Dataset entries
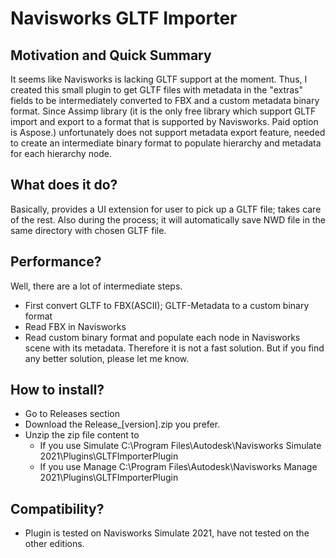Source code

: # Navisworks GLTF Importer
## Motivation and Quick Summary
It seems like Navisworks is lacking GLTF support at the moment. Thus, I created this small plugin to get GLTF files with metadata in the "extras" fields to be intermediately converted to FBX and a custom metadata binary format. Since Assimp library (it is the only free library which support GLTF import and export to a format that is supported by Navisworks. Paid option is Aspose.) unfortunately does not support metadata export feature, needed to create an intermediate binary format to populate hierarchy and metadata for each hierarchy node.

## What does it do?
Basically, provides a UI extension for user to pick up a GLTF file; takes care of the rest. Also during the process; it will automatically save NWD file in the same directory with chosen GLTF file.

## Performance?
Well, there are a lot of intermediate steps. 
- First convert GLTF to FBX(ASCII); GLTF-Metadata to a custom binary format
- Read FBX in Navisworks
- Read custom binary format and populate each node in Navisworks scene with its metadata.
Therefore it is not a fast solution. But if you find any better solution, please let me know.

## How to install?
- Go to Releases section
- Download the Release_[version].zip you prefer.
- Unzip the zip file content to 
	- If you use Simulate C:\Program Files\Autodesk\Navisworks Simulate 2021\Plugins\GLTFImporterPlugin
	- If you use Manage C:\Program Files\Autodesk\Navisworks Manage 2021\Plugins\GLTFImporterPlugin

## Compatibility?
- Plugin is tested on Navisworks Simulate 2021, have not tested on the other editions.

Task objective: Please reproduce exactly and only the lines from the first line of the records through the line containing "## Performance?", both included, omitting any pictures.

Answer for the task:
Source code

: # Navisworks GLTF Importer
## Motivation and Quick Summary
It seems like Navisworks is lacking GLTF support at the moment. Thus, I created this small plugin to get GLTF files with metadata in the "extras" fields to be intermediately converted to FBX and a custom metadata binary format. Since Assimp library (it is the only free library which support GLTF import and export to a format that is supported by Navisworks. Paid option is Aspose.) unfortunately does not support metadata export feature, needed to create an intermediate binary format to populate hierarchy and metadata for each hierarchy node.

## What does it do?
Basically, provides a UI extension for user to pick up a GLTF file; takes care of the rest. Also during the process; it will automatically save NWD file in the same directory with chosen GLTF file.

## Performance?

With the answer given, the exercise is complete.